# Exercise material:
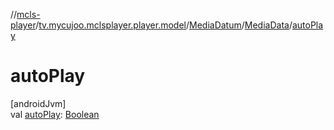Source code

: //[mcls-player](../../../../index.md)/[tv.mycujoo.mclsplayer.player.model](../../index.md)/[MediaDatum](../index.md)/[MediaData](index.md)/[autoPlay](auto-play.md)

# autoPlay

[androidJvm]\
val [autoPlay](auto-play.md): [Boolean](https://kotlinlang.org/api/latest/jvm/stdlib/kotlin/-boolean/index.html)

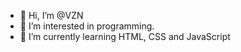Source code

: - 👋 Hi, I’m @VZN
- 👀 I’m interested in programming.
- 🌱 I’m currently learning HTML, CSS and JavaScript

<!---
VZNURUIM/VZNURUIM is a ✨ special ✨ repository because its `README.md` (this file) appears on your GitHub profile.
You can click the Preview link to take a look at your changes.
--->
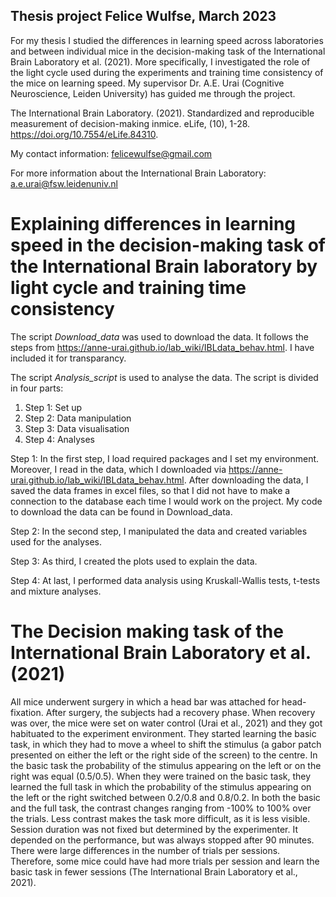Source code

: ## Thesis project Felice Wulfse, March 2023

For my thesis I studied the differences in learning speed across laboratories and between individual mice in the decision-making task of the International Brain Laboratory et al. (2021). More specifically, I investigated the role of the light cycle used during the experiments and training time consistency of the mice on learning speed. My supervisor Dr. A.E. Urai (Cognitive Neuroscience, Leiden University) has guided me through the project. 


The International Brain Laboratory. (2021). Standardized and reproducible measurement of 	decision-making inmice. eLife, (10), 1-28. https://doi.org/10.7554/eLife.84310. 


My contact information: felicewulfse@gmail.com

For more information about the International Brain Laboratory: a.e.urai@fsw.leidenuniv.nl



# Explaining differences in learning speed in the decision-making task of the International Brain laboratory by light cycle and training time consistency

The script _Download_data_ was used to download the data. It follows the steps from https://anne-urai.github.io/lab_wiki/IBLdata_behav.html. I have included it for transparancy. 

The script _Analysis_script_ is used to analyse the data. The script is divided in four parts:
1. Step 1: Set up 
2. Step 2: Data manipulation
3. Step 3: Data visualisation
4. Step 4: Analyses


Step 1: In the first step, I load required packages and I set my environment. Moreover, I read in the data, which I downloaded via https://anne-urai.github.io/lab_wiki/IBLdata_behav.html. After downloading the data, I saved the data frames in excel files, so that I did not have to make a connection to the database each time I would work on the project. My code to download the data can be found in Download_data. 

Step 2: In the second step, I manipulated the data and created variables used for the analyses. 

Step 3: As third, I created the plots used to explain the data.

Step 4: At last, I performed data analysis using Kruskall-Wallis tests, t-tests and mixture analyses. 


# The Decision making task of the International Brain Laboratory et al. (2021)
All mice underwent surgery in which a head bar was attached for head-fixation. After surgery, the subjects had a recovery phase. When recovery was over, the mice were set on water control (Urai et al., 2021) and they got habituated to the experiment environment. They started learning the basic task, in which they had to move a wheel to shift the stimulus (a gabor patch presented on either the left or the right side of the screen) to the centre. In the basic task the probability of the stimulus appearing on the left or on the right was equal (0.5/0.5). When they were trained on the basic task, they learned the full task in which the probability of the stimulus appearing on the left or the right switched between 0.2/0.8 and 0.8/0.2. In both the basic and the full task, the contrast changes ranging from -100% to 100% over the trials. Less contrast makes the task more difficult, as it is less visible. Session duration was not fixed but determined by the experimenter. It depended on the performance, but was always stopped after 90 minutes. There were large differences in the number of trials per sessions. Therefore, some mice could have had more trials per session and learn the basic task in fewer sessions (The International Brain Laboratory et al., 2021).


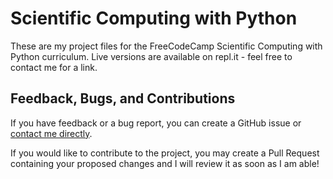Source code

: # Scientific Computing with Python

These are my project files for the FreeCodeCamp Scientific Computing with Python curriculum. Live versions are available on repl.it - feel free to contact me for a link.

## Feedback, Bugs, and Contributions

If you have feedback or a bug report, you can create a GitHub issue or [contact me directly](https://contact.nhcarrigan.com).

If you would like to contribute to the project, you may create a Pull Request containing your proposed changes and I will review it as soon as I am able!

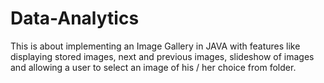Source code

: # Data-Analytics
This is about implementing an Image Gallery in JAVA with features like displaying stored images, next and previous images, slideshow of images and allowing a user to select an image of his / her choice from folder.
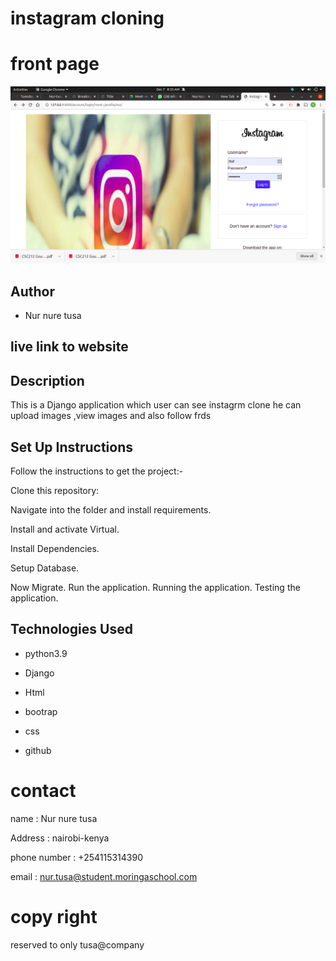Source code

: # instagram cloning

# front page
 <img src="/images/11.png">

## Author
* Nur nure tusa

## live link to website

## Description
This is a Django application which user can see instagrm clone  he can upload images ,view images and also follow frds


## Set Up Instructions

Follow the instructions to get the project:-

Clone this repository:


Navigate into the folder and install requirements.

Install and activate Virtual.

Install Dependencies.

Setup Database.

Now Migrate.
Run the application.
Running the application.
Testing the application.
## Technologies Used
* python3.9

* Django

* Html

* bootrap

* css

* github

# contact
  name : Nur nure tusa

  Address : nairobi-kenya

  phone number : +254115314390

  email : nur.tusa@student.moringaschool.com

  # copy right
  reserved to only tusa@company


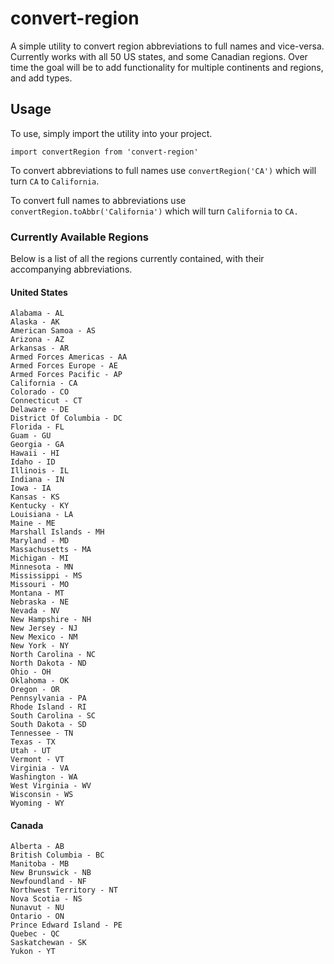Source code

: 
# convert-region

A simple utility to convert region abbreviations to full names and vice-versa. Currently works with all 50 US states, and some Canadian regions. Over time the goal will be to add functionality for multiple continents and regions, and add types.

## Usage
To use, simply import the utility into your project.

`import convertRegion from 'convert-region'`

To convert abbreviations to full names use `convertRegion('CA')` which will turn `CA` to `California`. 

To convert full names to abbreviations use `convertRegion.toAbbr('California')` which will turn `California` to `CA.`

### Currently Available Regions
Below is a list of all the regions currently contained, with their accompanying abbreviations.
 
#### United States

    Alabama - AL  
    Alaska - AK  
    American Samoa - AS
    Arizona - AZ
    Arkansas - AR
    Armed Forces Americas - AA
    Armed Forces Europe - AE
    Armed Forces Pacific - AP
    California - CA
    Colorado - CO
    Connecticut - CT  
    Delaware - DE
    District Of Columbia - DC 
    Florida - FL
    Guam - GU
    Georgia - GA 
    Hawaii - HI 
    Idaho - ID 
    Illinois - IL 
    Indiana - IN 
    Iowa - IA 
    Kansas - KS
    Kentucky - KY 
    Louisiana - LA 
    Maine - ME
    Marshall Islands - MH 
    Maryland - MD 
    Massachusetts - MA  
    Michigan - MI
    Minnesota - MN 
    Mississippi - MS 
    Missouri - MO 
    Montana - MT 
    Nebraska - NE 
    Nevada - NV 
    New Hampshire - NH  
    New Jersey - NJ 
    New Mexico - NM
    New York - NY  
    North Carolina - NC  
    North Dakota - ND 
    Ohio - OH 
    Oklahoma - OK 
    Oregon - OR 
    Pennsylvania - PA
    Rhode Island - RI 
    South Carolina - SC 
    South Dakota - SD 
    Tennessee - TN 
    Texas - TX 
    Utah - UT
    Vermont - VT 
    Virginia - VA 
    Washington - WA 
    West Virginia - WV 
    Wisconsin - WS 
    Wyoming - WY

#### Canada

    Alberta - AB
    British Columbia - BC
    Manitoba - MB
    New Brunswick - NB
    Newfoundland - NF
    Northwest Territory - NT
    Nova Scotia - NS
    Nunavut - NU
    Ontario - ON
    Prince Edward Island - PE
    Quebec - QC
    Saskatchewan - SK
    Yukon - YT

# The problem:
Repeat exactly the lines above, beginning at the one containing "## Technologies Used" and ending at the one containing "American Samoa - AS". Do not carry over any pictures.

# Solution to the exercise:
## Technologies Used
* python3.9

* Django

* Html

* bootrap

* css

* github

# contact
  name : Nur nure tusa

  Address : nairobi-kenya

  phone number : +254115314390

  email : nur.tusa@student.moringaschool.com

  # copy right
  reserved to only tusa@company


Source code

: 
# convert-region

A simple utility to convert region abbreviations to full names and vice-versa. Currently works with all 50 US states, and some Canadian regions. Over time the goal will be to add functionality for multiple continents and regions, and add types.

## Usage
To use, simply import the utility into your project.

`import convertRegion from 'convert-region'`

To convert abbreviations to full names use `convertRegion('CA')` which will turn `CA` to `California`. 

To convert full names to abbreviations use `convertRegion.toAbbr('California')` which will turn `California` to `CA.`

### Currently Available Regions
Below is a list of all the regions currently contained, with their accompanying abbreviations.
 
#### United States

    Alabama - AL  
    Alaska - AK  
    American Samoa - AS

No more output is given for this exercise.